(INSTRUCTIONS FOR THE TASK) In the listing below, which lines contain the string "Interface"? Copy them all.

(GIVEN DATA)
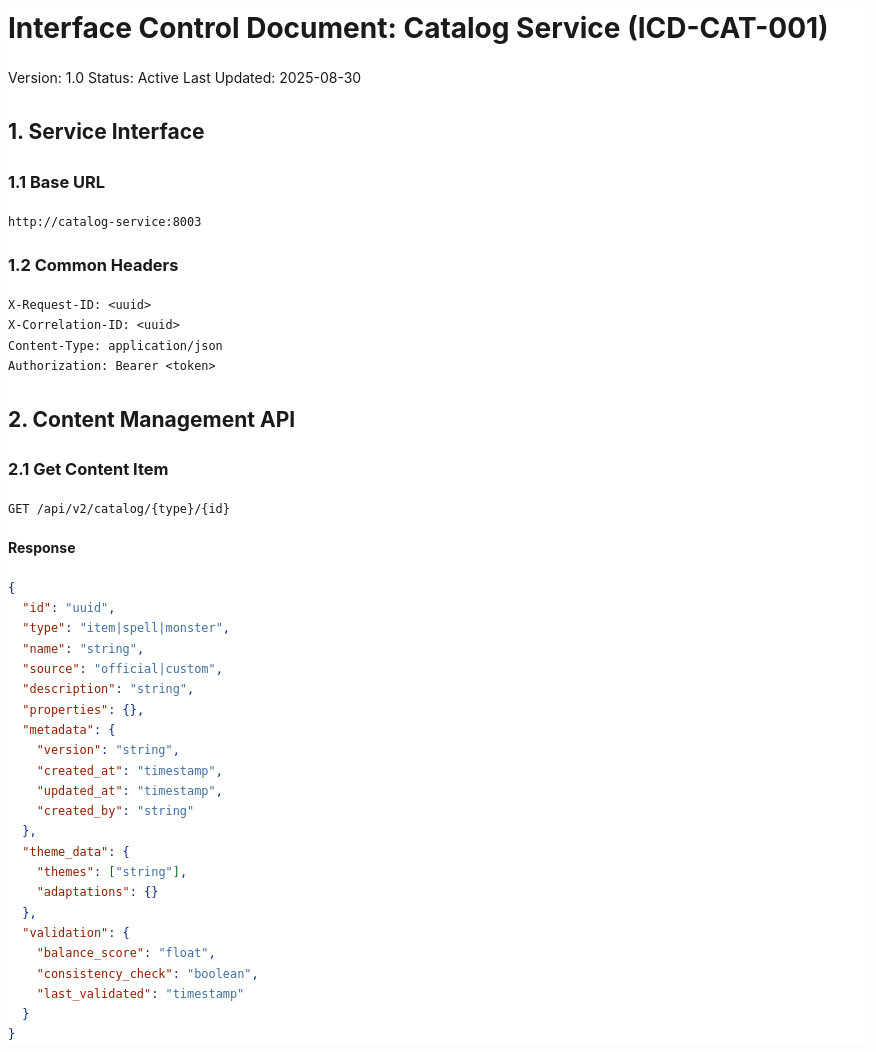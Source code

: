 # Interface Control Document: Catalog Service (ICD-CAT-001)

Version: 1.0
Status: Active
Last Updated: 2025-08-30

## 1. Service Interface

### 1.1 Base URL
```
http://catalog-service:8003
```

### 1.2 Common Headers
```
X-Request-ID: <uuid>
X-Correlation-ID: <uuid>
Content-Type: application/json
Authorization: Bearer <token>
```

## 2. Content Management API

### 2.1 Get Content Item
```http
GET /api/v2/catalog/{type}/{id}
```

#### Response
```json
{
  "id": "uuid",
  "type": "item|spell|monster",
  "name": "string",
  "source": "official|custom",
  "description": "string",
  "properties": {},
  "metadata": {
    "version": "string",
    "created_at": "timestamp",
    "updated_at": "timestamp",
    "created_by": "string"
  },
  "theme_data": {
    "themes": ["string"],
    "adaptations": {}
  },
  "validation": {
    "balance_score": "float",
    "consistency_check": "boolean",
    "last_validated": "timestamp"
  }
}
```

(EXPECTED OUTPUT)
: # Interface Control Document: Catalog Service (ICD-CAT-001)
## 1. Service Interface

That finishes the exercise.